Enseguida até cabos y se me ocurrió hacerle la siguiente sugerencia:
—Tengo una idea que te puede servir. ¿Por qué no te vendes esa moto que sólo te trae problemas? Con lo que saques, pagas las deudas y te liberas de una de tus obsesiones.
La cara de Luis cambió de tonalidad. De un sano color rosado pasó a un rojo encendido en décimas de segundo.
—¡Qué me estás diciendo! ¡Si vuelves a sugerirme eso, no vuelvo más por aquí! Esa Harley es mi única propiedad. ¡Es lo que siempre quise tener desde pequeño! Yo soy un muerto de hambre, no poseo nada, salvo mi Harley.
Con el permiso de Luis, en mis conferencias suelo explicar este caso para ilustrar lo que sucede cuando transformamos deseos en necesidades.
Para Luis, su Harley Davidson no era sólo un divertimento, un medio de transporte, un deseo…; era mucho más. Su moto era una especie de garante de su valía en la vida. En su visión del mundo, si a los 30 años no tienes una propiedad lujosa, eres un fracasado. Y, por los pelos, él había conseguido demostrar que no era un don nadie. Por lo tanto, ¡su motocicleta era una necesidad!
Las necesidades inventadas, esto es, las que están más allá de la comida y la bebida, son nocivas por definición porque, como ya he señalado, si no las satisfaces, eres un desgraciado…, y si las satisfaces, también.
Ése era el caso de Luis. Ya había conseguido su moto, pero, ahora, la posibilidad de perderla no le dejaba disfrutar de ella. Era esclavo de la moto. Tal era la tensión que le provocaba la idea de que se la robasen, que había construido un trastorno compulsivo alrededor de su deseo exagerado.
La persona madura sabe que la única forma de disfrutar de los bienes de la vida es estar dispuesto a perderlos. De lo contrario, la tensión inherente a la posibilidad de perderlos es demasiado grande. Sólo podemos disfrutar de lo que podemos prescindir.
Por otro lado, tener necesidades inventadas conlleva otro problema adicional y es la generación automática de insatisfacción. Cuando tenemos una necesidad de ese tipo, como poseer una casa, acumulamos mucha expectación. Creemos que cuando la poseamos, seremos felices. Imaginamos un futuro alegre, satisfecho, pleno… Y solemos decepcionarnos porque el cumplimiento de ese deseo exagerado no produce tanta satisfacción.
Como un niño que, después de media hora, deja abandonados los regalos que le han hecho sus padres, así nos comportamos los adultos cuando tenemos expectativas demasiado altas acerca de nuestros deseos.
Efectivamente, al margen de sus obsesiones, la vida de Luis estaba bastante vacía, desinflada…, no se sentía nada pleno, aunque tuviese su Harley Davidson consigo.

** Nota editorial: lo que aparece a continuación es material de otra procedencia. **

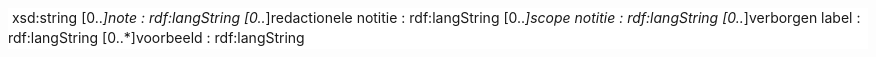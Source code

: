 <text fill="#000000" font-family="sans-serif" font-size="14" lengthAdjust="spacing" textLength="4" x="84" y="99.1826"> </text><text fill="#000000" font-family="sans-serif" font-size="14" font-style="italic" lengthAdjust="spacing" textLength="69" x="88" y="99.1826">xsd:string</text><text fill="#000000" font-family="sans-serif" font-size="14" lengthAdjust="spacing" textLength="4" x="157" y="99.1826"> </text><text fill="#000000" font-family="sans-serif" font-size="14" lengthAdjust="spacing" textLength="36" x="161" y="99.1826">[0..*]</text><text fill="#000000" font-family="sans-serif" font-size="14" lengthAdjust="spacing" textLength="34" x="13" y="115.4795">note</text><text fill="#000000" font-family="sans-serif" font-size="14" lengthAdjust="spacing" textLength="4" x="47" y="115.4795"> </text><text fill="#000000" font-family="sans-serif" font-size="14" lengthAdjust="spacing" textLength="5" x="51" y="115.4795">:</text><text fill="#000000" font-family="sans-serif" font-size="14" lengthAdjust="spacing" textLength="4" x="56" y="115.4795"> </text><text fill="#000000" font-family="sans-serif" font-size="14" font-style="italic" lengthAdjust="spacing" textLength="98" x="60" y="115.4795">rdf:langString</text><text fill="#000000" font-family="sans-serif" font-size="14" lengthAdjust="spacing" textLength="4" x="158" y="115.4795"> </text><text fill="#000000" font-family="sans-serif" font-size="14" lengthAdjust="spacing" textLength="36" x="162" y="115.4795">[0..*]</text><text fill="#000000" font-family="sans-serif" font-size="14" lengthAdjust="spacing" textLength="91" x="13" y="131.7764">redactionele</text><text fill="#000000" font-family="sans-serif" font-size="14" lengthAdjust="spacing" textLength="4" x="104" y="131.7764"> </text><text fill="#000000" font-family="sans-serif" font-size="14" lengthAdjust="spacing" textLength="49" x="108" y="131.7764">notitie</text><text fill="#000000" font-family="sans-serif" font-size="14" lengthAdjust="spacing" textLength="4" x="157" y="131.7764"> </text><text fill="#000000" font-family="sans-serif" font-size="14" lengthAdjust="spacing" textLength="5" x="161" y="131.7764">:</text><text fill="#000000" font-family="sans-serif" font-size="14" lengthAdjust="spacing" textLength="4" x="166" y="131.7764"> </text><text fill="#000000" font-family="sans-serif" font-size="14" font-style="italic" lengthAdjust="spacing" textLength="98" x="170" y="131.7764">rdf:langString</text><text fill="#000000" font-family="sans-serif" font-size="14" lengthAdjust="spacing" textLength="4" x="268" y="131.7764"> </text><text fill="#000000" font-family="sans-serif" font-size="14" lengthAdjust="spacing" textLength="36" x="272" y="131.7764">[0..*]</text><text fill="#000000" font-family="sans-serif" font-size="14" lengthAdjust="spacing" textLength="43" x="13" y="148.0732">scope</text><text fill="#000000" font-family="sans-serif" font-size="14" lengthAdjust="spacing" textLength="4" x="56" y="148.0732"> </text><text fill="#000000" font-family="sans-serif" font-size="14" lengthAdjust="spacing" textLength="49" x="60" y="148.0732">notitie</text><text fill="#000000" font-family="sans-serif" font-size="14" lengthAdjust="spacing" textLength="4" x="109" y="148.0732"> </text><text fill="#000000" font-family="sans-serif" font-size="14" lengthAdjust="spacing" textLength="5" x="113" y="148.0732">:</text><text fill="#000000" font-family="sans-serif" font-size="14" lengthAdjust="spacing" textLength="4" x="118" y="148.0732"> </text><text fill="#000000" font-family="sans-serif" font-size="14" font-style="italic" lengthAdjust="spacing" textLength="98" x="122" y="148.0732">rdf:langString</text><text fill="#000000" font-family="sans-serif" font-size="14" lengthAdjust="spacing" textLength="4" x="220" y="148.0732"> </text><text fill="#000000" font-family="sans-serif" font-size="14" lengthAdjust="spacing" textLength="36" x="224" y="148.0732">[0..*]</text><text fill="#000000" font-family="sans-serif" font-size="14" lengthAdjust="spacing" textLength="75" x="13" y="164.3701">verborgen</text><text fill="#000000" font-family="sans-serif" font-size="14" lengthAdjust="spacing" textLength="4" x="88" y="164.3701"> </text><text fill="#000000" font-family="sans-serif" font-size="14" lengthAdjust="spacing" textLength="35" x="92" y="164.3701">label</text><text fill="#000000" font-family="sans-serif" font-size="14" lengthAdjust="spacing" textLength="4" x="127" y="164.3701"> </text><text fill="#000000" font-family="sans-serif" font-size="14" lengthAdjust="spacing" textLength="5" x="131" y="164.3701">:</text><text fill="#000000" font-family="sans-serif" font-size="14" lengthAdjust="spacing" textLength="4" x="136" y="164.3701"> </text><text fill="#000000" font-family="sans-serif" font-size="14" font-style="italic" lengthAdjust="spacing" textLength="98" x="140" y="164.3701">rdf:langString</text><text fill="#000000" font-family="sans-serif" font-size="14" lengthAdjust="spacing" textLength="4" x="238" y="164.3701"> </text><text fill="#000000" font-family="sans-serif" font-size="14" lengthAdjust="spacing" textLength="36" x="242" y="164.3701">[0..*]</text><text fill="#000000" font-family="sans-serif" font-size="14" lengthAdjust="spacing" textLength="73" x="13" y="180.667">voorbeeld</text><text fill="#000000" font-family="sans-serif" font-size="14" lengthAdjust="spacing" textLength="4" x="86" y="180.667"> </text><text fill="#000000" font-family="sans-serif" font-size="14" lengthAdjust="spacing" textLength="5" x="90" y="180.667">:</text><text fill="#000000" font-family="sans-serif" font-size="14" lengthAdjust="spacing" textLength="4" x="95" y="180.667"> </text><text fill="#000000" font-family="sans-serif" font-size="14" font-style="italic" lengthAdjust="spacing" textLength="98" x="99" y="180.667">rdf:langString</text><text fill="#000000" font-family="sans-serif" font-size="14" lengthAdjust="spacing" textLength="4" x="197" y="180.667"> </text>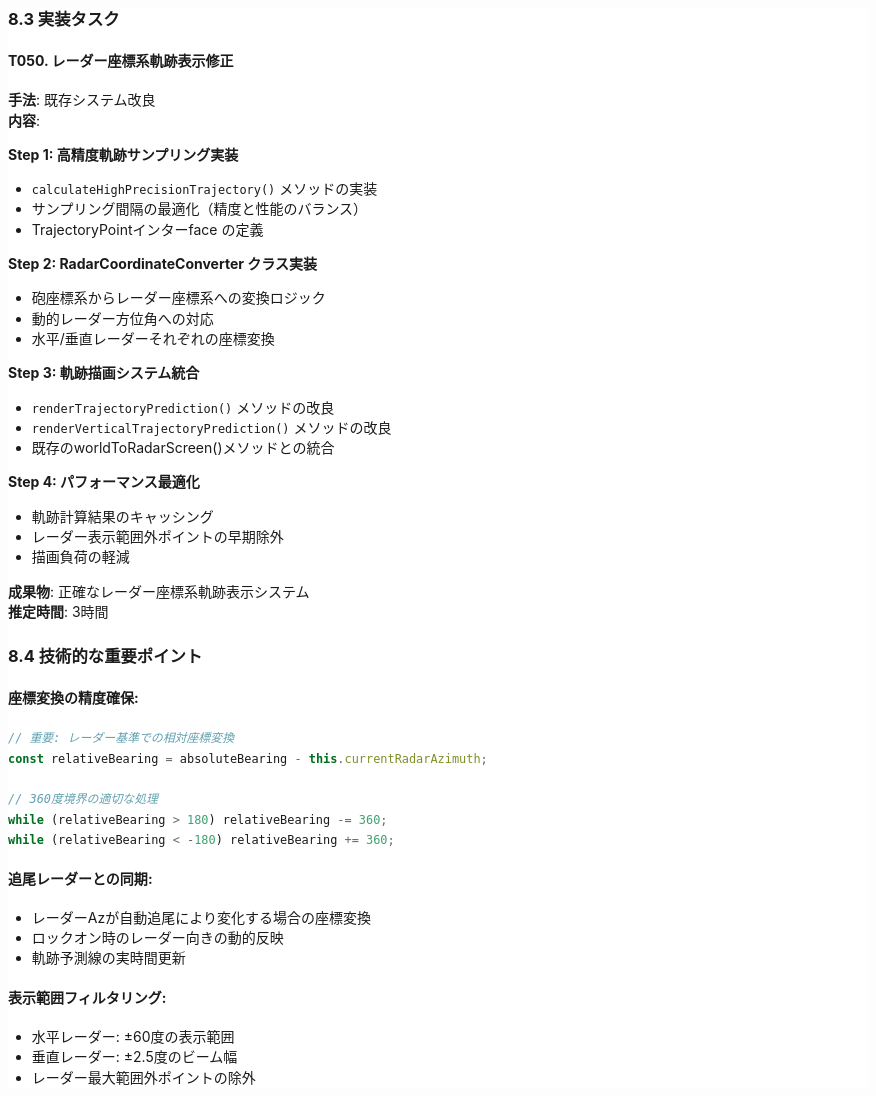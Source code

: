 ### 8.3 実装タスク

#### T050. レーダー座標系軌跡表示修正

**手法**: 既存システム改良  
**内容**:

**Step 1: 高精度軌跡サンプリング実装**

- `calculateHighPrecisionTrajectory()` メソッドの実装
- サンプリング間隔の最適化（精度と性能のバランス）
- TrajectoryPointインターface の定義

**Step 2: RadarCoordinateConverter クラス実装**

- 砲座標系からレーダー座標系への変換ロジック
- 動的レーダー方位角への対応
- 水平/垂直レーダーそれぞれの座標変換

**Step 3: 軌跡描画システム統合**

- `renderTrajectoryPrediction()` メソッドの改良
- `renderVerticalTrajectoryPrediction()` メソッドの改良
- 既存のworldToRadarScreen()メソッドとの統合

**Step 4: パフォーマンス最適化**

- 軌跡計算結果のキャッシング
- レーダー表示範囲外ポイントの早期除外
- 描画負荷の軽減

**成果物**: 正確なレーダー座標系軌跡表示システム  
**推定時間**: 3時間

### 8.4 技術的な重要ポイント

#### **座標変換の精度確保**:

```typescript
// 重要: レーダー基準での相対座標変換
const relativeBearing = absoluteBearing - this.currentRadarAzimuth;

// 360度境界の適切な処理
while (relativeBearing > 180) relativeBearing -= 360;
while (relativeBearing < -180) relativeBearing += 360;
```

#### **追尾レーダーとの同期**:

- レーダーAzが自動追尾により変化する場合の座標変換
- ロックオン時のレーダー向きの動的反映
- 軌跡予測線の実時間更新

#### **表示範囲フィルタリング**:

- 水平レーダー: ±60度の表示範囲
- 垂直レーダー: ±2.5度のビーム幅
- レーダー最大範囲外ポイントの除外
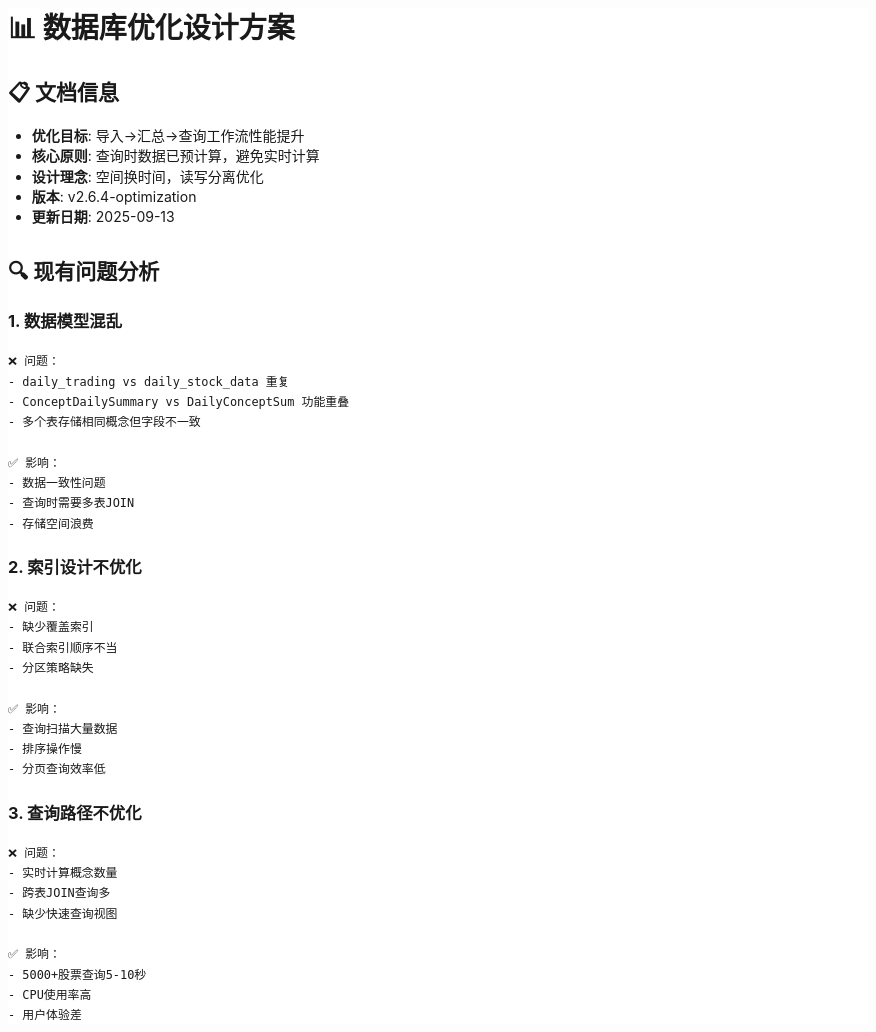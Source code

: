 # 📊 数据库优化设计方案

## 📋 文档信息

- **优化目标**: 导入→汇总→查询工作流性能提升
- **核心原则**: 查询时数据已预计算，避免实时计算
- **设计理念**: 空间换时间，读写分离优化
- **版本**: v2.6.4-optimization
- **更新日期**: 2025-09-13

## 🔍 现有问题分析

### 1. **数据模型混乱**
```
❌ 问题：
- daily_trading vs daily_stock_data 重复
- ConceptDailySummary vs DailyConceptSum 功能重叠
- 多个表存储相同概念但字段不一致

✅ 影响：
- 数据一致性问题
- 查询时需要多表JOIN
- 存储空间浪费
```

### 2. **索引设计不优化**
```
❌ 问题：
- 缺少覆盖索引
- 联合索引顺序不当
- 分区策略缺失

✅ 影响：
- 查询扫描大量数据
- 排序操作慢
- 分页查询效率低
```

### 3. **查询路径不优化**
```
❌ 问题：
- 实时计算概念数量
- 跨表JOIN查询多
- 缺少快速查询视图

✅ 影响：
- 5000+股票查询5-10秒
- CPU使用率高
- 用户体验差
```
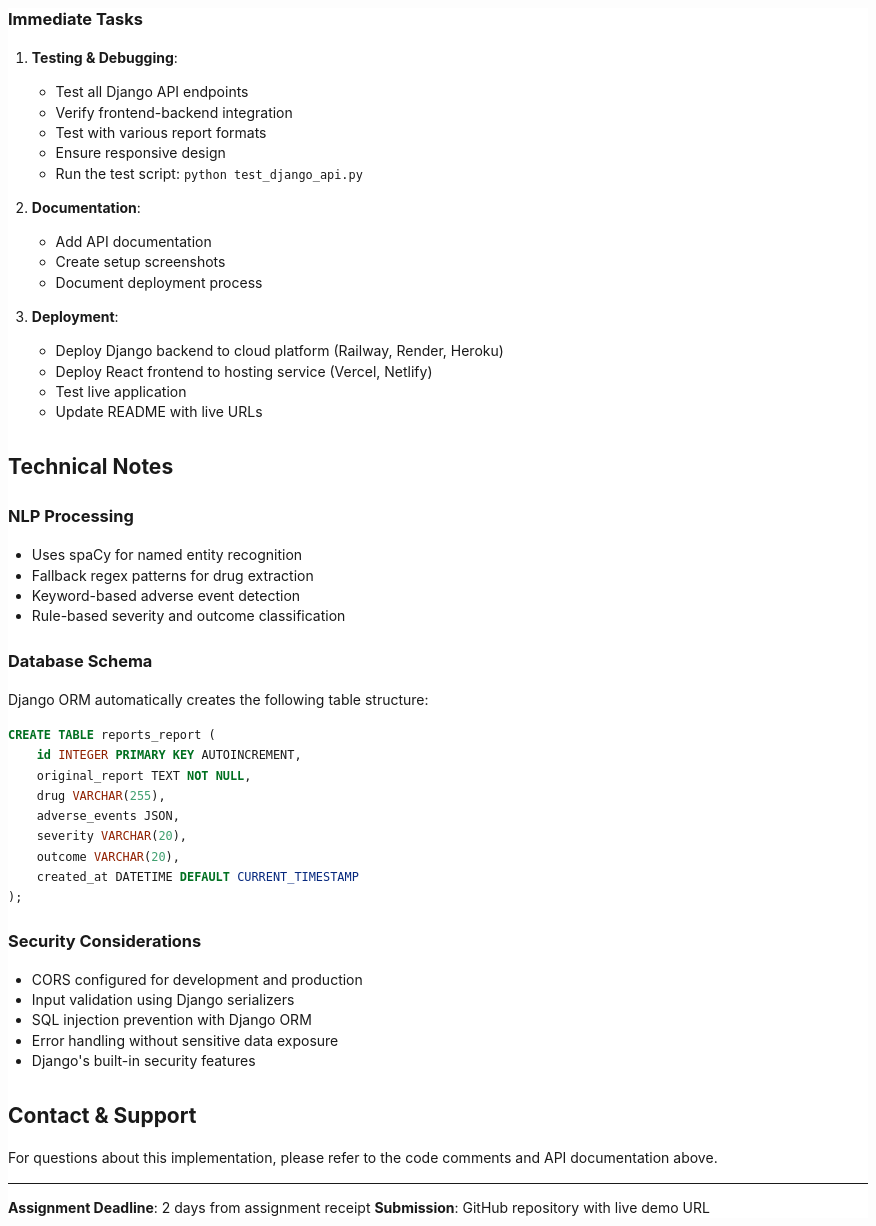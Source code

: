 ### Immediate Tasks
1. **Testing & Debugging**:
   - Test all Django API endpoints
   - Verify frontend-backend integration
   - Test with various report formats
   - Ensure responsive design
   - Run the test script: `python test_django_api.py`

2. **Documentation**:
   - Add API documentation
   - Create setup screenshots
   - Document deployment process

3. **Deployment**:
   - Deploy Django backend to cloud platform (Railway, Render, Heroku)
   - Deploy React frontend to hosting service (Vercel, Netlify)
   - Test live application
   - Update README with live URLs

## Technical Notes

### NLP Processing
- Uses spaCy for named entity recognition
- Fallback regex patterns for drug extraction
- Keyword-based adverse event detection
- Rule-based severity and outcome classification

### Database Schema
Django ORM automatically creates the following table structure:
```sql
CREATE TABLE reports_report (
    id INTEGER PRIMARY KEY AUTOINCREMENT,
    original_report TEXT NOT NULL,
    drug VARCHAR(255),
    adverse_events JSON,
    severity VARCHAR(20),
    outcome VARCHAR(20),
    created_at DATETIME DEFAULT CURRENT_TIMESTAMP
);
```

### Security Considerations
- CORS configured for development and production
- Input validation using Django serializers
- SQL injection prevention with Django ORM
- Error handling without sensitive data exposure
- Django's built-in security features

## Contact & Support
For questions about this implementation, please refer to the code comments and API documentation above.

---
**Assignment Deadline**: 2 days from assignment receipt
**Submission**: GitHub repository with live demo URL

Cuando tenemos «deseos fetiche», como veremos más adelante, perdemos la capacidad de disfrutar de la vida.
Dejemos sentado, por ahora, que uno de los puntos importantes que nos enseña la psicología cognitiva es que la felicidad implica disfrutar de los deseos sin apegarse a ellos, sabiendo que son meras formas de divertirse, pero en ningún caso, necesidades reales.
En este capítulo hemos aprendido que:
- Existen millones de creencias irracionales, pero se pueden agrupar en: «yo debo», «tú debes», «el mundo debe».
- Las creencias irracionales surgen de exigencias fantasiosas.
- Necesitamos muy poco para estar bien.
- Cada necesidad inventada es una fuente de debilidad.